Throughout my life, my name has been mispelt or mispronounced. Anna is not a long or difficult name but, for some reason, people have trouble remembering the last 'a'. My maiden name is Burk and I had the opposite problem; people wanted to add an 'e' no matter how many times I would spell it. My husband's last name is Wager and, of course, he often has an 'n' added.
We often associate characteristics with certain names. You would not expect a bulldog to be called Fluffy unless the owners had a strange sense of humour.
All names have meanings and I admit that I have never been able to live up to mine. Anna means full of mercy, grace and prayer. Roger's name means famous spearman which, as he is an avid hunter, is appropriate. My son Richard's name means strong king which is somewhat obvious given all the royalty with that name.
Once in a while I will meet someone with a name that I feel is in contrast to their personality. When that happens, I always have trouble remembering it. Another case of my strangeness: I have always favoured 'L' names for females and "D" ones for males. Why, I don't know.
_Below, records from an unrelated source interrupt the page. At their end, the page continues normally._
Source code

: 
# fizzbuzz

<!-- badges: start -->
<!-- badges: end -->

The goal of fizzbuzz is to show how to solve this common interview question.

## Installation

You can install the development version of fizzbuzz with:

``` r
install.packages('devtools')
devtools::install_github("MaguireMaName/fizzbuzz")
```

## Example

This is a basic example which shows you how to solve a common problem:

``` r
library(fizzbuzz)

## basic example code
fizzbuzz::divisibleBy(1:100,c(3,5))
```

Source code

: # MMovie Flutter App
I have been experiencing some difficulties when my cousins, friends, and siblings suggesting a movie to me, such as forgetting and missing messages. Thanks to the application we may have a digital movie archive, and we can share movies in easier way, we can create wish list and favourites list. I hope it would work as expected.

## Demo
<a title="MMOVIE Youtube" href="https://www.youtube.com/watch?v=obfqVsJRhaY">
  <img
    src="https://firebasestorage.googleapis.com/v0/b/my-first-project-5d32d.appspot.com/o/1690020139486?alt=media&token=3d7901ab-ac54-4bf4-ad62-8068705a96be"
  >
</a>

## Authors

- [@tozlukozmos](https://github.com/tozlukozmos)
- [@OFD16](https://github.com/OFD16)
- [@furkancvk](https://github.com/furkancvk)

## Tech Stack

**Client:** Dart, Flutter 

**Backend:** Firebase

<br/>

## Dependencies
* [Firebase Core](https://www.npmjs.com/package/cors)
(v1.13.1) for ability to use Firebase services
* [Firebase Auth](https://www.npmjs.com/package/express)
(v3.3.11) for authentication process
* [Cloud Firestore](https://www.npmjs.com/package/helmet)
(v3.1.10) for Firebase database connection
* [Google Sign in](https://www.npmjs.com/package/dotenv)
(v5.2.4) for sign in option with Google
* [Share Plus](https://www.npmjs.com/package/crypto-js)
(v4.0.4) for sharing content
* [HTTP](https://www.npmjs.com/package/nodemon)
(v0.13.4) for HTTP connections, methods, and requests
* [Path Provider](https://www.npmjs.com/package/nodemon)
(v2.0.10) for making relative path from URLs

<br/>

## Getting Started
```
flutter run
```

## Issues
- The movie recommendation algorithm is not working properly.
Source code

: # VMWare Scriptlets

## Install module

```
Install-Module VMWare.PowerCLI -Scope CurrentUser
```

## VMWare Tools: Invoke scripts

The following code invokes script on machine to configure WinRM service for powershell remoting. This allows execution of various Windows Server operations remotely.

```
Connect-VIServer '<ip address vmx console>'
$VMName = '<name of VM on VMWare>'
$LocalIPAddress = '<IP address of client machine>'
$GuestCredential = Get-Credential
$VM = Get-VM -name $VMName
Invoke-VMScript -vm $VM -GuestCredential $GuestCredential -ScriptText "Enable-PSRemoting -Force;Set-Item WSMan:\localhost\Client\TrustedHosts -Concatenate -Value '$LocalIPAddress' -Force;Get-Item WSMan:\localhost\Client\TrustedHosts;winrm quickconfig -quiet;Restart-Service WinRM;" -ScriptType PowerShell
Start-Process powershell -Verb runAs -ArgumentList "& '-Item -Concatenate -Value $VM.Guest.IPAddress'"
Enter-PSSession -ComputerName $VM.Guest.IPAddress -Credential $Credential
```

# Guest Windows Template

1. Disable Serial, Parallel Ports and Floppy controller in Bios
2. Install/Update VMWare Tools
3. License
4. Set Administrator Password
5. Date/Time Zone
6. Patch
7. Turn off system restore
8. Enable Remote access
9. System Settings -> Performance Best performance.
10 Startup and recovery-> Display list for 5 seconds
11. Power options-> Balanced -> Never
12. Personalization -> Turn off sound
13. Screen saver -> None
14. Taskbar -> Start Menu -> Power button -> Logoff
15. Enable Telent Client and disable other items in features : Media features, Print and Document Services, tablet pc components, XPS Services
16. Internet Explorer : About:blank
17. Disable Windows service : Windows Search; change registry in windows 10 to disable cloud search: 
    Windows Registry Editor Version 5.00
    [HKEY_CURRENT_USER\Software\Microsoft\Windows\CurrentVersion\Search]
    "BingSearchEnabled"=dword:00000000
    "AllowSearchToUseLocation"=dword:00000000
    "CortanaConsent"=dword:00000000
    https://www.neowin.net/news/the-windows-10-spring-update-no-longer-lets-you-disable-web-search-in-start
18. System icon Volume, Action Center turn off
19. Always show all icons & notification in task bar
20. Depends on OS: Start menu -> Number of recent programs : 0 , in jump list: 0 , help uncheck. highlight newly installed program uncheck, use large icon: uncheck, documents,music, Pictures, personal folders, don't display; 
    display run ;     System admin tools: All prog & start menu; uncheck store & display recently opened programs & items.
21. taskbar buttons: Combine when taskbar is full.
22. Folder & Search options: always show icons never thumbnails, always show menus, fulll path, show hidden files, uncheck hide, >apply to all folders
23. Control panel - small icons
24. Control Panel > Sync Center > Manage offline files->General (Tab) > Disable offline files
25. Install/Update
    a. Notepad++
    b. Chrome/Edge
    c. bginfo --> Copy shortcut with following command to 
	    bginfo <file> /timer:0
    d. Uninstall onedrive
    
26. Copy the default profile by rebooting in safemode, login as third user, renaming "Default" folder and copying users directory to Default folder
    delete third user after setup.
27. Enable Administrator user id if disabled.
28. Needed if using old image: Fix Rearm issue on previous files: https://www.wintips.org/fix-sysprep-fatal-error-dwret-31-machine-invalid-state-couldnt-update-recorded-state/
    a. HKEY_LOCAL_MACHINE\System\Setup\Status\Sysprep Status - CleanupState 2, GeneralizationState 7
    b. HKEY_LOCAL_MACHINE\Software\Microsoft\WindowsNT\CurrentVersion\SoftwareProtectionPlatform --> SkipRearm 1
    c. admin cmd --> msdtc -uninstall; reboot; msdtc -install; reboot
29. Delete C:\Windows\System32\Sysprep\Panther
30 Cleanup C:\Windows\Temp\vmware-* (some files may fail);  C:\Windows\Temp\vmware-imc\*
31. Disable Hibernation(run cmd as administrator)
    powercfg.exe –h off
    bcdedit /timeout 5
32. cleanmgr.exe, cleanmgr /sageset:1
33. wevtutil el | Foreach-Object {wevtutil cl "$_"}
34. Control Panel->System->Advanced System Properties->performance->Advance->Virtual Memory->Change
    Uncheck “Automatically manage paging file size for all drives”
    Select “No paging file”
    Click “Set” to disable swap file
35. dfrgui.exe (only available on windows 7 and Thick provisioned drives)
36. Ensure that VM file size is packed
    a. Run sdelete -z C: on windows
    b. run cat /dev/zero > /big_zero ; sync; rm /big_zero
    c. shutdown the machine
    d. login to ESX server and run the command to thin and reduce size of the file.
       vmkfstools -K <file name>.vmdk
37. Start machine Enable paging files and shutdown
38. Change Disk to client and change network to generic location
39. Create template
For the last ten or so years, parents have either been making up names for their children or changing the spelling. While some are rather nice, others doom the child to a lifetime of explaining their name. I met a young girl whose name was Dalyce and I thought it was pronounced dal ees. Nope. It was Dallas.
And, of course, many names have changed gender which makes for some rather amusing results when it comes to meanings. Darcy, for example, means dark man.
Blessings to all, whatever your name.